Ouch! (Not Really...)

How Effective Are Those World Cup “Injuries”?

People use mobile devices to take pictures of an advertising placard showing Uruguay's striker Luis Suarez flashing his teeth, Copacabana beach, Rio de Janeiro, June 26, 2014.

 

Anyone watching the World Cup is familiar with the head-knocking, pushing, elbowing and even biting that occurs on the field — and how players on the receiving end of those maneuvers sometimes react in dramatic, seemingly exaggerated ways.

But do those histrionics, real or faked, actually help teams to win?

Read more from VOA’s Adam Phillips here.

Football's Final Four

What’s At Stake

After nearly a month of non-stop soccer, the 2014 World Cup championships are in sight. Four teams in particular have their eyes on the prize: Argentina, Brazil, Germany, and the Netherlands – the last four teams left.
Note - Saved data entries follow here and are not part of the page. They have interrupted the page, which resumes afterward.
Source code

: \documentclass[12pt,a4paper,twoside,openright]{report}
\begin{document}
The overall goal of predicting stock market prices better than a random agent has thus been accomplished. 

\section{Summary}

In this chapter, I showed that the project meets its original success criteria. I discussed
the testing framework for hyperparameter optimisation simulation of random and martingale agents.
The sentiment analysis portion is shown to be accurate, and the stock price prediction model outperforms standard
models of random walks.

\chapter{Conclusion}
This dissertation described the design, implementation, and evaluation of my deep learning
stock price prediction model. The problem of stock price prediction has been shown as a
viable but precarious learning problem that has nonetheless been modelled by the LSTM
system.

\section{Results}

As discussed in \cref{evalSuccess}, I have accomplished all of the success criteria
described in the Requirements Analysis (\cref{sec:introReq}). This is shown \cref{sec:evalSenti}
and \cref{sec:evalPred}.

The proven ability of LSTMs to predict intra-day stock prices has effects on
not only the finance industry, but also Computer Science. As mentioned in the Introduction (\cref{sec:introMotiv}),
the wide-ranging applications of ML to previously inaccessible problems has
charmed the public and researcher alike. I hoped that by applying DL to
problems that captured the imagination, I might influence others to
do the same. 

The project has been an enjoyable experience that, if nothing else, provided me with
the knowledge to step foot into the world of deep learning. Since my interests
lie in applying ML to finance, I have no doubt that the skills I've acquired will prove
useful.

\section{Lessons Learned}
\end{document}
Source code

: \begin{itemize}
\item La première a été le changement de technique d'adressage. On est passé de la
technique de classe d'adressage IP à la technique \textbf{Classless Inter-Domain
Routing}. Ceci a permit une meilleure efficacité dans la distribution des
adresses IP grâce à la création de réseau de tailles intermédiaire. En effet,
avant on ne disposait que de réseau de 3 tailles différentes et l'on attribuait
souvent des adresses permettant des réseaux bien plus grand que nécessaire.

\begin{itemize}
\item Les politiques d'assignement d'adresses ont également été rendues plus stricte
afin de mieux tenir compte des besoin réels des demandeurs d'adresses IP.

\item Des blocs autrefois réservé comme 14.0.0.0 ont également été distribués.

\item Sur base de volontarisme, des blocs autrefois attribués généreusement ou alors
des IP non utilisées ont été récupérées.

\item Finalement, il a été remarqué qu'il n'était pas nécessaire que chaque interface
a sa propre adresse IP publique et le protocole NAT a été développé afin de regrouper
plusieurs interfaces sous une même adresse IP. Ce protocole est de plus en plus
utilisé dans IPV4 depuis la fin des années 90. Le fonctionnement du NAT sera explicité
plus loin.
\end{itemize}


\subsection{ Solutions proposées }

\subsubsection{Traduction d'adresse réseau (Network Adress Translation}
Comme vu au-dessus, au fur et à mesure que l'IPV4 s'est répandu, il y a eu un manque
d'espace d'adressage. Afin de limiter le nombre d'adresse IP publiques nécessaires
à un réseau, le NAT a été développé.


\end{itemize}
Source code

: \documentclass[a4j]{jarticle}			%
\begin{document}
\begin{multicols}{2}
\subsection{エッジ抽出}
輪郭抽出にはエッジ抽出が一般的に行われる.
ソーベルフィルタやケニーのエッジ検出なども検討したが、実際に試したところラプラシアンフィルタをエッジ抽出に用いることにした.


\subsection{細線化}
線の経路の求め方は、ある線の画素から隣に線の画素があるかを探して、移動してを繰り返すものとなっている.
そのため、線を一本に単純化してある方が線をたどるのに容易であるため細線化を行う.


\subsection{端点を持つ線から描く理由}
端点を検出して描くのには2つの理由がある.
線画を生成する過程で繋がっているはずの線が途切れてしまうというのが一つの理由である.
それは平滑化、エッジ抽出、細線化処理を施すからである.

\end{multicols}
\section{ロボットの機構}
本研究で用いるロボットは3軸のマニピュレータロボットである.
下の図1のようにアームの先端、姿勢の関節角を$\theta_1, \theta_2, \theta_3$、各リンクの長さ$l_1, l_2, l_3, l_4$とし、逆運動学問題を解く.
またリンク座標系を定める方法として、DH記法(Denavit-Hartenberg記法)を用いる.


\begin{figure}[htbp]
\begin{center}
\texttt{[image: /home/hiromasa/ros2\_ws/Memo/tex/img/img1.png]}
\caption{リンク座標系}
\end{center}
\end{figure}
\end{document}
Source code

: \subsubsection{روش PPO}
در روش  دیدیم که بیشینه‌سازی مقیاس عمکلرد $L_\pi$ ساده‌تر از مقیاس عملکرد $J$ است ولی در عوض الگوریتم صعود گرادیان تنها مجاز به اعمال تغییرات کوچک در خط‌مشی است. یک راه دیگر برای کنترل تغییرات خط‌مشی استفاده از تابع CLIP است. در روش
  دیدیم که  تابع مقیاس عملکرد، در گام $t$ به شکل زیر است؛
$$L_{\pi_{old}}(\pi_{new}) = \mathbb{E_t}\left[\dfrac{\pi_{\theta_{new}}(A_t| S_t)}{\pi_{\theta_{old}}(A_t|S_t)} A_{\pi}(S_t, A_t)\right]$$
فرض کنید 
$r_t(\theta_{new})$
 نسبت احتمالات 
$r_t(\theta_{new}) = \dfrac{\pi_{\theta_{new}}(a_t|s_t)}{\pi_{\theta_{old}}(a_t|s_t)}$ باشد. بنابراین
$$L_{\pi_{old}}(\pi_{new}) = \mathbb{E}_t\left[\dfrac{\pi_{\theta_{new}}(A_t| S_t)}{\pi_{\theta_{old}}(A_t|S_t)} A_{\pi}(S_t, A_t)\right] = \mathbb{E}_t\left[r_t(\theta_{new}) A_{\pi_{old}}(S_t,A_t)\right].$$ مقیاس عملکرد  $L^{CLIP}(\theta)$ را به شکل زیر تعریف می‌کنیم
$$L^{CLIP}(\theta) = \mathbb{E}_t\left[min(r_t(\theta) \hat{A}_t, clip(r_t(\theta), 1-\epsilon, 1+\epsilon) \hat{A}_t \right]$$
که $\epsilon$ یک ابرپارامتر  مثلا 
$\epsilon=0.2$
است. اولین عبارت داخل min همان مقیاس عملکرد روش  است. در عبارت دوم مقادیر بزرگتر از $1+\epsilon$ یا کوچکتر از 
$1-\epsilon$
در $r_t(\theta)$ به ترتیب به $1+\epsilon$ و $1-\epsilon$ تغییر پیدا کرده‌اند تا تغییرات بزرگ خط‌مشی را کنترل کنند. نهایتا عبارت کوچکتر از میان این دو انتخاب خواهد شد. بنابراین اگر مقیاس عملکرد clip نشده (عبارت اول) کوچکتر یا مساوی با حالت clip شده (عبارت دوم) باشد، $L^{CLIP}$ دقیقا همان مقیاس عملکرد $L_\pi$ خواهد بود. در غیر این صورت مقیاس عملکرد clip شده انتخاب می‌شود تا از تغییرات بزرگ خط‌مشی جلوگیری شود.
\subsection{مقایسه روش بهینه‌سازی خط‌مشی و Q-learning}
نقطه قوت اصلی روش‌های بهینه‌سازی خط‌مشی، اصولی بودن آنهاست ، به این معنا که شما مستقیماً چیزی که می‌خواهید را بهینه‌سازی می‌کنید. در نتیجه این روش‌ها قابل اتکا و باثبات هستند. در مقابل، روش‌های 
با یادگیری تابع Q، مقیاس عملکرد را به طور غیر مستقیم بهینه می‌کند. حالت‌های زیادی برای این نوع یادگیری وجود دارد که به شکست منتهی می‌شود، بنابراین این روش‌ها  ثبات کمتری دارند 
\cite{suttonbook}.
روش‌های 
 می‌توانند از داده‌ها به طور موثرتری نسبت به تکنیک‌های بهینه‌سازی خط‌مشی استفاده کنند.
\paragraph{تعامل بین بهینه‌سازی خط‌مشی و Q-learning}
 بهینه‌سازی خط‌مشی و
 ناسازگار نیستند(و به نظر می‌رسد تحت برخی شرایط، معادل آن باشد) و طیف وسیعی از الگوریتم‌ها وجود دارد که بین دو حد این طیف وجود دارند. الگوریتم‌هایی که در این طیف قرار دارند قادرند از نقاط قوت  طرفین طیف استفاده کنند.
Obviously, all four are playing to win. But what’s their motivation? What are the specific elements that are pushing them towards a win?

Brazil: Win for Their Country

Brazil seeks to win its sixth title on home turf.
Brazil is the most successful country in World Cup history, winning five titles since 1958. But perhaps the most memorable Cup for Brazilians is one they didn’t win – in 1950, when Brazil last hosted the World Cup, the home team lost to rival (and neighbor) Uruguay by 2-1. Over 60 years later, the Cup is back on Brazilian soil – and Brazil is hoping it can win the title on home turf.

Germany: Close it Out

Germany: always the World Cup bridesmaid.
The last three World Cups have not been kind to Germany. In 2002, they were the runner-up to Brazil. In 2006 and 2010, they came in third place, losing to eventual champions Italy and Spain (respectively) in the semi-finals. This year, Germany is hoping to break that streak, and break the conception that they’re always a World Cup bridesmaid, never a World Cup bride.

Argentina: Do It for Messi

Messi hopes to win his first World Cup.
Lionel Messi is arguably the most popular and successful soccer player in the world today. But with all of the titles, the awards, the praise, there’s one prize that’s alluded him: a World Cup title. A contender for the Golden Boot award, given to the player who scores the most goals, Messi’s surely hoping to score not only the award, but a title for Argentina.

Netherlands: Avenge their Loss

Netherlands hopes to avenge their 2010 loss against Spain.
The Dutch came within one match of winning the 2010 World Cup, falling to Spain in the final 1-0. But with the defending champions knocked out in the group stage of this year’s Cup, the Dutch are hoping that they can avenge their loss and finish the job they couldn’t four years ago.

Giddy Fortune's Furious Fickle Wheel

Football And The Game of the Gods

The Hand of God seems to control all of football.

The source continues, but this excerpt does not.